=== Action item ===
Within the entries that follow, show each line where the word "potentiellement" occurs.

=== Data in this exercise ===
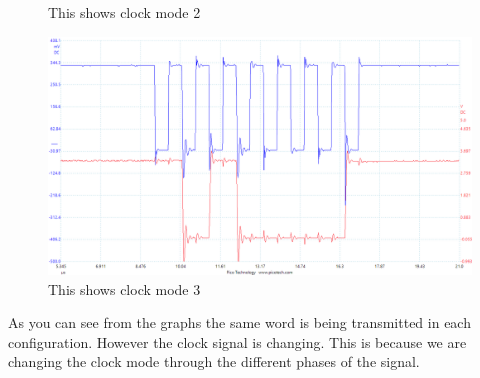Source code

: \documentclass[a4paper,12pt]{scrartcl}
\begin{document}
{{{\begin{figure}[h]
					\caption{This shows clock mode 2}
					\label{img:ClockMode2}
				\end{figure}
				\begin{figure}[h]
					\centering
					\includegraphics[width=\textwidth]{Ex1/mode3}
					\caption{This shows clock mode 3}
					\label{img:ClockMode3}
				\end{figure}
				As you can see from the graphs the same word is being transmitted in each configuration. However the clock signal is changing. This is because we are changing the clock mode through the different phases of the signal.
			}
		
}}
\end{document}
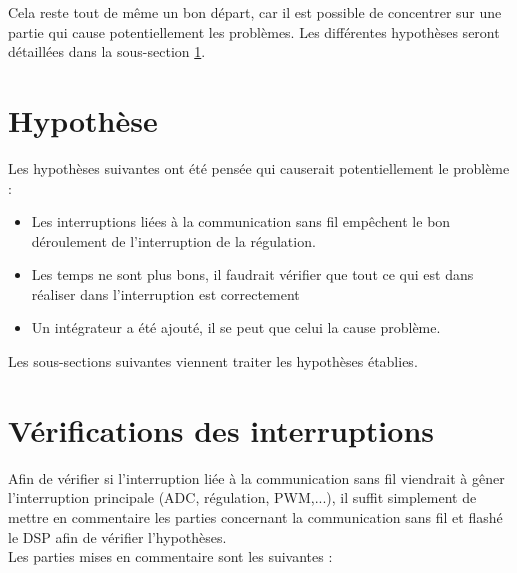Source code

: Cela reste tout de même un bon départ, car il est possible de concentrer sur une partie qui cause potentiellement les problèmes. Les différentes hypothèses seront détaillées dans la sous-section \ref{sec:Hypothese}.

\section{Hypothèse}
\label{sec:Hypothese}

Les hypothèses suivantes ont été pensée qui causerait potentiellement le problème :

\begin{itemize}
    \item Les interruptions liées à la communication sans fil empêchent le bon déroulement de l'interruption de la régulation.
    \item Les temps ne sont plus bons, il faudrait vérifier que tout ce qui est dans réaliser dans l'interruption est correctement
    \item Un intégrateur a été ajouté, il se peut que celui la cause problème.
\end{itemize}

Les sous-sections suivantes viennent traiter les hypothèses établies.

\section{Vérifications des interruptions}

Afin de vérifier si l'interruption liée à la communication sans fil viendrait à gêner l'interruption principale (ADC, régulation, PWM,...), il suffit simplement de mettre en commentaire les parties concernant la communication sans fil et flashé le DSP afin de vérifier l'hypothèses.\\

Les parties mises en commentaire sont les suivantes :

=== Answer below ===
: Cela reste tout de même un bon départ, car il est possible de concentrer sur une partie qui cause potentiellement les problèmes. Les différentes hypothèses seront détaillées dans la sous-section \ref{sec:Hypothese}.
Les hypothèses suivantes ont été pensée qui causerait potentiellement le problème :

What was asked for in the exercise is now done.